BN: Ellen, one of the things that we understand from talking to you again in some of your community and talking with other people who have committed themselves to working in the field and working towards and achieving no kill, when you ask them the question of what would you rather be doing … it’s all work right – it’s work whether you save animals or it’s work whether you kill and dispose of animals – can you imagine going back? Universally, the answer we’ve gotten whenever we’ve asked people whether they are animal control officers who’ve turned their institutions around and their communities around, or not for profit organizations who have done the same, they say it’s way more fun, it is work, and they would never go back.
BN: Is that echoing your sentiments?
EJ: Yes. I can't imagine our community ever going back. In 2007, we euthanized 14,000 animals. There’s no way that we would ever do that again.

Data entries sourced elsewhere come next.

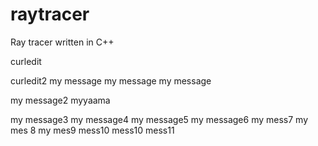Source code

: # raytracer
Ray tracer written in C++

curledit

curledit2
my message
my message
my message

my message2
myyaama

my message3
my message4
my message5
my message6
my mess7
my mes 8
my mes9
mess10
mess10
mess11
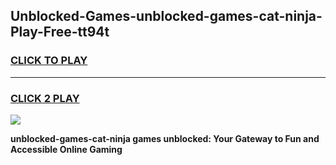 
## Unblocked-Games-unblocked-games-cat-ninja-Play-Free-tt94t
<h3>
<a href="https://premium76.site?title=unblocked-games-cat-ninja&ref=20A">CLICK TO PLAY</a></h3>
<hr>

<h3>
<a href="https://premium76.site?title=unblocked-games-cat-ninja&ref=20A">CLICK 2 PLAY</a>
  
</h3>

<a href="https://premium76.site?title=unblocked-games-cat-ninja&ref=20A"><img src="https://clearcache.store/games.png"></a>


**unblocked-games-cat-ninja games unblocked: Your Gateway to Fun and Accessible Online Gaming**
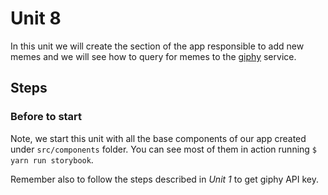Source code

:# Unit 8

In this unit we will create the section of the app responsible to add new memes and we will see how to query for memes to the [giphy](https://giphy.com/) service.

## Steps

### Before to start

Note, we start this unit with all the base components of our app created under `src/components` folder. You can see most of them in action running `$ yarn run storybook`.

Remember also to follow the steps described in *Unit 1* to get giphy API key.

MF: It will be interesting to see as we go forward in the United States how many other communities follow the example and how Austin will remember that history. It’s going to be important as the elections go in. I know your mayor was instrumental in making that happen, city council members were instrumental in making it happen; as they end up getting replaced and people who maybe weren’t there on the front lines when that happened, how will the community remember that dramatic shift that occurred? I think that’s going to be an interesting thing to think about as the years come forward. What a great time talking with you, Ellen.
EJ: Thank you.
MF: Where can people get more information about this conference if they’d like to come?
EJ: If they type in www.americanpetsalive.org, it will take them to the page on the Austin Pets Alive website to get more information and sign up.
BN: Once again, just to remind folks, this is coming up February 23rd through 25th. There’s still some space available. If you go there, you’re going to be a part of a crowd that’s changing the way we do things. It will be inspirational, I promise you.
MF: I like to bring this up whenever the story happens – I was speaking at a conference in Austin, and I had come down and met Ellen for the first time and met some of her other staff, and the day before had been doing some observing of their work. I was so moved by what they were doing and the spark and passion they had in their eyes that I could see that I got up in front of the room and I said, “You’re going to get to no kill before you even believe it’s true.” I told the room of about 150 people that you were going to get there really fast.
It was within a month the city announced that it had achieved no kill, if I remember the timing right.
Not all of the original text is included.